* [Aim of the task]: Each line below should be written out again without any change.

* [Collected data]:
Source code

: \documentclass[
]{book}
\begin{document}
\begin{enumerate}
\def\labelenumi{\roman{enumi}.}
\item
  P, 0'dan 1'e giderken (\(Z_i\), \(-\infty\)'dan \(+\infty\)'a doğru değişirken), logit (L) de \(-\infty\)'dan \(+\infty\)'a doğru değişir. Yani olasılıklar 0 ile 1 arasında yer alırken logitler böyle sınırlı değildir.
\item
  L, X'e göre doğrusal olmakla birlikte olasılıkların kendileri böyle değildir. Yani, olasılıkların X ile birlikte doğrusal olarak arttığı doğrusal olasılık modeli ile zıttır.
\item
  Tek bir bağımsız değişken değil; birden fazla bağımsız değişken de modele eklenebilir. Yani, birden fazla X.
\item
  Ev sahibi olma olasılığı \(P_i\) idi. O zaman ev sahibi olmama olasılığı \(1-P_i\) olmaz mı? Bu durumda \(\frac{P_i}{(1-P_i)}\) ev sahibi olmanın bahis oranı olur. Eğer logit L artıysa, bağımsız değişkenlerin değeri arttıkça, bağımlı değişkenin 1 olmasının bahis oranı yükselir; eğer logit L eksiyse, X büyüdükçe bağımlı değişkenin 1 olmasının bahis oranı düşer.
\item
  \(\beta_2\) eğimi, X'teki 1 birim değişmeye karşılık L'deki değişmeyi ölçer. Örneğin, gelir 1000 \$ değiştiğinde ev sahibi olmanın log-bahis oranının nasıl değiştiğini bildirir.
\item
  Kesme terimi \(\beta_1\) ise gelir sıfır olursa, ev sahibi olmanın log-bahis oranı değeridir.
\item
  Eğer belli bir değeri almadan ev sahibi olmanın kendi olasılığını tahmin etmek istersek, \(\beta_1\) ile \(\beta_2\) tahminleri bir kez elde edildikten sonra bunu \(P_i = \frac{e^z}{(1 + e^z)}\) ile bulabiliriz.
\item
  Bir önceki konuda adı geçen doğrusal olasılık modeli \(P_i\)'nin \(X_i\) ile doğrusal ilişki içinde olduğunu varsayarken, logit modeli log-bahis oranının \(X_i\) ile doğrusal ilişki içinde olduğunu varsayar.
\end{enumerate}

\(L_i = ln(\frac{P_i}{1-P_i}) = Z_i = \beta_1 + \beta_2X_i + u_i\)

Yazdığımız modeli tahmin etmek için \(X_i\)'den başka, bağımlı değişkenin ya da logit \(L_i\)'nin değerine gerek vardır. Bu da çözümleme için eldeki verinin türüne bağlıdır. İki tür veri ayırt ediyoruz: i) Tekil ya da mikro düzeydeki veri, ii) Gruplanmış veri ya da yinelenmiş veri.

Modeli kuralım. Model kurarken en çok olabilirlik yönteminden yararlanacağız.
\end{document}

* [Written reply]:
Source code

: \documentclass[
]{book}
\begin{document}
\begin{enumerate}
\def\labelenumi{\roman{enumi}.}
\item
  P, 0'dan 1'e giderken (\(Z_i\), \(-\infty\)'dan \(+\infty\)'a doğru değişirken), logit (L) de \(-\infty\)'dan \(+\infty\)'a doğru değişir. Yani olasılıklar 0 ile 1 arasında yer alırken logitler böyle sınırlı değildir.
\item
  L, X'e göre doğrusal olmakla birlikte olasılıkların kendileri böyle değildir. Yani, olasılıkların X ile birlikte doğrusal olarak arttığı doğrusal olasılık modeli ile zıttır.
\item
  Tek bir bağımsız değişken değil; birden fazla bağımsız değişken de modele eklenebilir. Yani, birden fazla X.
\item
  Ev sahibi olma olasılığı \(P_i\) idi. O zaman ev sahibi olmama olasılığı \(1-P_i\) olmaz mı? Bu durumda \(\frac{P_i}{(1-P_i)}\) ev sahibi olmanın bahis oranı olur. Eğer logit L artıysa, bağımsız değişkenlerin değeri arttıkça, bağımlı değişkenin 1 olmasının bahis oranı yükselir; eğer logit L eksiyse, X büyüdükçe bağımlı değişkenin 1 olmasının bahis oranı düşer.
\item
  \(\beta_2\) eğimi, X'teki 1 birim değişmeye karşılık L'deki değişmeyi ölçer. Örneğin, gelir 1000 \$ değiştiğinde ev sahibi olmanın log-bahis oranının nasıl değiştiğini bildirir.
\item
  Kesme terimi \(\beta_1\) ise gelir sıfır olursa, ev sahibi olmanın log-bahis oranı değeridir.
\item
  Eğer belli bir değeri almadan ev sahibi olmanın kendi olasılığını tahmin etmek istersek, \(\beta_1\) ile \(\beta_2\) tahminleri bir kez elde edildikten sonra bunu \(P_i = \frac{e^z}{(1 + e^z)}\) ile bulabiliriz.
\item
  Bir önceki konuda adı geçen doğrusal olasılık modeli \(P_i\)'nin \(X_i\) ile doğrusal ilişki içinde olduğunu varsayarken, logit modeli log-bahis oranının \(X_i\) ile doğrusal ilişki içinde olduğunu varsayar.
\end{enumerate}

\(L_i = ln(\frac{P_i}{1-P_i}) = Z_i = \beta_1 + \beta_2X_i + u_i\)

Yazdığımız modeli tahmin etmek için \(X_i\)'den başka, bağımlı değişkenin ya da logit \(L_i\)'nin değerine gerek vardır. Bu da çözümleme için eldeki verinin türüne bağlıdır. İki tür veri ayırt ediyoruz: i) Tekil ya da mikro düzeydeki veri, ii) Gruplanmış veri ya da yinelenmiş veri.

Modeli kuralım. Model kurarken en çok olabilirlik yönteminden yararlanacağız.
\end{document}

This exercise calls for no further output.